INFORMATION:

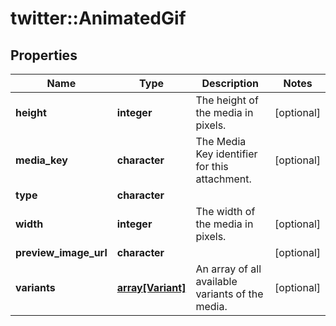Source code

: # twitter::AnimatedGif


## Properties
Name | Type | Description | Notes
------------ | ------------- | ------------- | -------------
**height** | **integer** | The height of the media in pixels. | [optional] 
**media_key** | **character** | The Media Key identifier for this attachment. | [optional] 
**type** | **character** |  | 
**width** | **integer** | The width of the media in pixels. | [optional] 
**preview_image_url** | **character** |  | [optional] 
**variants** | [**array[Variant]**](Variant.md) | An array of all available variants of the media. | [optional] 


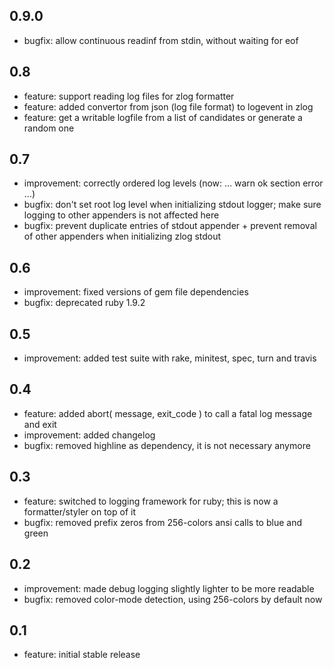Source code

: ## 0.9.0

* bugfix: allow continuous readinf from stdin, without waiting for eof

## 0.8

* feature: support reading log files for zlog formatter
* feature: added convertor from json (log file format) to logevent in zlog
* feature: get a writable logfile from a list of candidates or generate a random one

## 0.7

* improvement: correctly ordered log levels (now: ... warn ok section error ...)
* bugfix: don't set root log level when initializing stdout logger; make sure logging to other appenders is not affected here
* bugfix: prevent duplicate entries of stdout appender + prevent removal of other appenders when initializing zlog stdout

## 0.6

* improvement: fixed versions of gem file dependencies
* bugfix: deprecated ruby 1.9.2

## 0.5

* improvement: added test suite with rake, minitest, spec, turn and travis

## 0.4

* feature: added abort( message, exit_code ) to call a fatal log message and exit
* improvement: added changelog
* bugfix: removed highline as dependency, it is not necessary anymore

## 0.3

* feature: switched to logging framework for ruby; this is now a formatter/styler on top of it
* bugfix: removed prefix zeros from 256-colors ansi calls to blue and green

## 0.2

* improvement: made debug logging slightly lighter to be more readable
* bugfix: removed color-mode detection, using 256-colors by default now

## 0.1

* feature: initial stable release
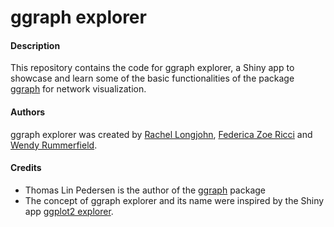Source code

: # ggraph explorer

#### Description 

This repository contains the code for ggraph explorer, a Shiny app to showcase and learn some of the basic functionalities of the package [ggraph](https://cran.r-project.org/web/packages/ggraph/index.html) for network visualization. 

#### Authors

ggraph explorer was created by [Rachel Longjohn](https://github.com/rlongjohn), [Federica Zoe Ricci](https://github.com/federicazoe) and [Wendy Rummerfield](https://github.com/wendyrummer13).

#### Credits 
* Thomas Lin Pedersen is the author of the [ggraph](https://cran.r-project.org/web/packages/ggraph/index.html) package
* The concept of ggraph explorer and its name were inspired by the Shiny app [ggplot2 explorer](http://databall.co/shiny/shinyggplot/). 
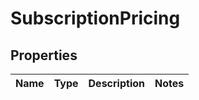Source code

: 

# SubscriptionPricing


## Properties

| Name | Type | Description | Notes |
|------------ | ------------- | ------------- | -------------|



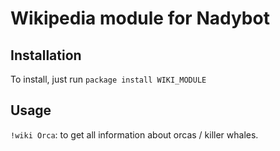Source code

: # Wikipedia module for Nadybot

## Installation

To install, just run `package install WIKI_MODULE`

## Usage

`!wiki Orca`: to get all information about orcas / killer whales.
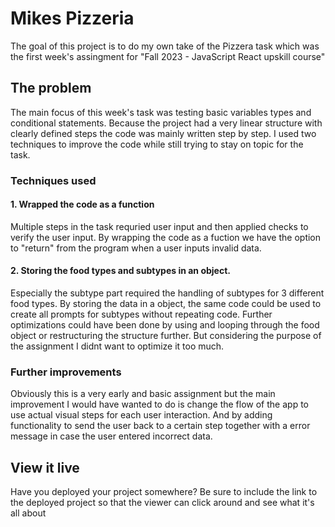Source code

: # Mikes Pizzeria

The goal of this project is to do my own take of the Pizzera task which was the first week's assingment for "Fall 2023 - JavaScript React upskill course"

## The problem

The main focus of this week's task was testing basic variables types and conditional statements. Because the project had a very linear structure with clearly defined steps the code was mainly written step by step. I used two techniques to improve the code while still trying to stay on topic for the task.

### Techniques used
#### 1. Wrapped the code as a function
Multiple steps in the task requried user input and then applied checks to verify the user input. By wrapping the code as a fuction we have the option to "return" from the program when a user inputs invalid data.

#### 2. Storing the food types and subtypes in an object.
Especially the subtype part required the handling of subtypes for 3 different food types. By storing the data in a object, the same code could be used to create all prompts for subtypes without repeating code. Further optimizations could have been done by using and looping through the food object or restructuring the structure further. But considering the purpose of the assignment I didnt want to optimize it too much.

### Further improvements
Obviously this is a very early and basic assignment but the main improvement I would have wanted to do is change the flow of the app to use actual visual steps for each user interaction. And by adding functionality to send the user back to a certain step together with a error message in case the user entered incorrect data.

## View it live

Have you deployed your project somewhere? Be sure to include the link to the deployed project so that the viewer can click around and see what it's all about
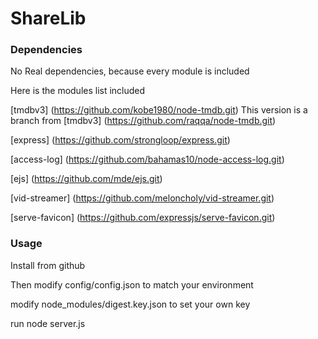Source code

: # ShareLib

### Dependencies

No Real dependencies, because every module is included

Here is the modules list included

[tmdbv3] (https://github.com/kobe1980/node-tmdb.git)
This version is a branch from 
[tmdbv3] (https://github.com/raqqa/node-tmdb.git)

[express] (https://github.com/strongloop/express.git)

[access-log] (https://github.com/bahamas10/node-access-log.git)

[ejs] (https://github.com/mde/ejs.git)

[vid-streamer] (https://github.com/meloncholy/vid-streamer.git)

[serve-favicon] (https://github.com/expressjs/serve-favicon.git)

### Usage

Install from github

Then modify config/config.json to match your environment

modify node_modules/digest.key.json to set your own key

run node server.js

REQUIRED WORK:
Every line above is to be reproduced verbatim, and the pictures are to be omitted.

SOLVED PROBLEM:
Source code

: # twitter::AnimatedGif


## Properties
Name | Type | Description | Notes
------------ | ------------- | ------------- | -------------
**height** | **integer** | The height of the media in pixels. | [optional] 
**media_key** | **character** | The Media Key identifier for this attachment. | [optional] 
**type** | **character** |  | 
**width** | **integer** | The width of the media in pixels. | [optional] 
**preview_image_url** | **character** |  | [optional] 
**variants** | [**array[Variant]**](Variant.md) | An array of all available variants of the media. | [optional] 


Source code

: ## 0.9.0

* bugfix: allow continuous readinf from stdin, without waiting for eof

## 0.8

* feature: support reading log files for zlog formatter
* feature: added convertor from json (log file format) to logevent in zlog
* feature: get a writable logfile from a list of candidates or generate a random one

## 0.7

* improvement: correctly ordered log levels (now: ... warn ok section error ...)
* bugfix: don't set root log level when initializing stdout logger; make sure logging to other appenders is not affected here
* bugfix: prevent duplicate entries of stdout appender + prevent removal of other appenders when initializing zlog stdout

## 0.6

* improvement: fixed versions of gem file dependencies
* bugfix: deprecated ruby 1.9.2

## 0.5

* improvement: added test suite with rake, minitest, spec, turn and travis

## 0.4

* feature: added abort( message, exit_code ) to call a fatal log message and exit
* improvement: added changelog
* bugfix: removed highline as dependency, it is not necessary anymore

## 0.3

* feature: switched to logging framework for ruby; this is now a formatter/styler on top of it
* bugfix: removed prefix zeros from 256-colors ansi calls to blue and green

## 0.2

* improvement: made debug logging slightly lighter to be more readable
* bugfix: removed color-mode detection, using 256-colors by default now

## 0.1

* feature: initial stable release
Source code

: # ggraph explorer

#### Description 

This repository contains the code for ggraph explorer, a Shiny app to showcase and learn some of the basic functionalities of the package [ggraph](https://cran.r-project.org/web/packages/ggraph/index.html) for network visualization. 

#### Authors

ggraph explorer was created by [Rachel Longjohn](https://github.com/rlongjohn), [Federica Zoe Ricci](https://github.com/federicazoe) and [Wendy Rummerfield](https://github.com/wendyrummer13).

#### Credits 
* Thomas Lin Pedersen is the author of the [ggraph](https://cran.r-project.org/web/packages/ggraph/index.html) package
* The concept of ggraph explorer and its name were inspired by the Shiny app [ggplot2 explorer](http://databall.co/shiny/shinyggplot/). 
Source code

: 

# SubscriptionPricing


## Properties

| Name | Type | Description | Notes |
|------------ | ------------- | ------------- | -------------|



Source code

: # Wikipedia module for Nadybot

## Installation

To install, just run `package install WIKI_MODULE`

## Usage

`!wiki Orca`: to get all information about orcas / killer whales.
Source code

: # Mikes Pizzeria

The goal of this project is to do my own take of the Pizzera task which was the first week's assingment for "Fall 2023 - JavaScript React upskill course"

## The problem

The main focus of this week's task was testing basic variables types and conditional statements. Because the project had a very linear structure with clearly defined steps the code was mainly written step by step. I used two techniques to improve the code while still trying to stay on topic for the task.

### Techniques used
#### 1. Wrapped the code as a function
Multiple steps in the task requried user input and then applied checks to verify the user input. By wrapping the code as a fuction we have the option to "return" from the program when a user inputs invalid data.

#### 2. Storing the food types and subtypes in an object.
Especially the subtype part required the handling of subtypes for 3 different food types. By storing the data in a object, the same code could be used to create all prompts for subtypes without repeating code. Further optimizations could have been done by using and looping through the food object or restructuring the structure further. But considering the purpose of the assignment I didnt want to optimize it too much.

### Further improvements
Obviously this is a very early and basic assignment but the main improvement I would have wanted to do is change the flow of the app to use actual visual steps for each user interaction. And by adding functionality to send the user back to a certain step together with a error message in case the user entered incorrect data.

## View it live

Have you deployed your project somewhere? Be sure to include the link to the deployed project so that the viewer can click around and see what it's all about
Source code

: # ShareLib

### Dependencies

No Real dependencies, because every module is included

Here is the modules list included

[tmdbv3] (https://github.com/kobe1980/node-tmdb.git)
This version is a branch from 
[tmdbv3] (https://github.com/raqqa/node-tmdb.git)

[express] (https://github.com/strongloop/express.git)

[access-log] (https://github.com/bahamas10/node-access-log.git)

[ejs] (https://github.com/mde/ejs.git)

[vid-streamer] (https://github.com/meloncholy/vid-streamer.git)

[serve-favicon] (https://github.com/expressjs/serve-favicon.git)

### Usage

Install from github

Then modify config/config.json to match your environment

modify node_modules/digest.key.json to set your own key

run node server.js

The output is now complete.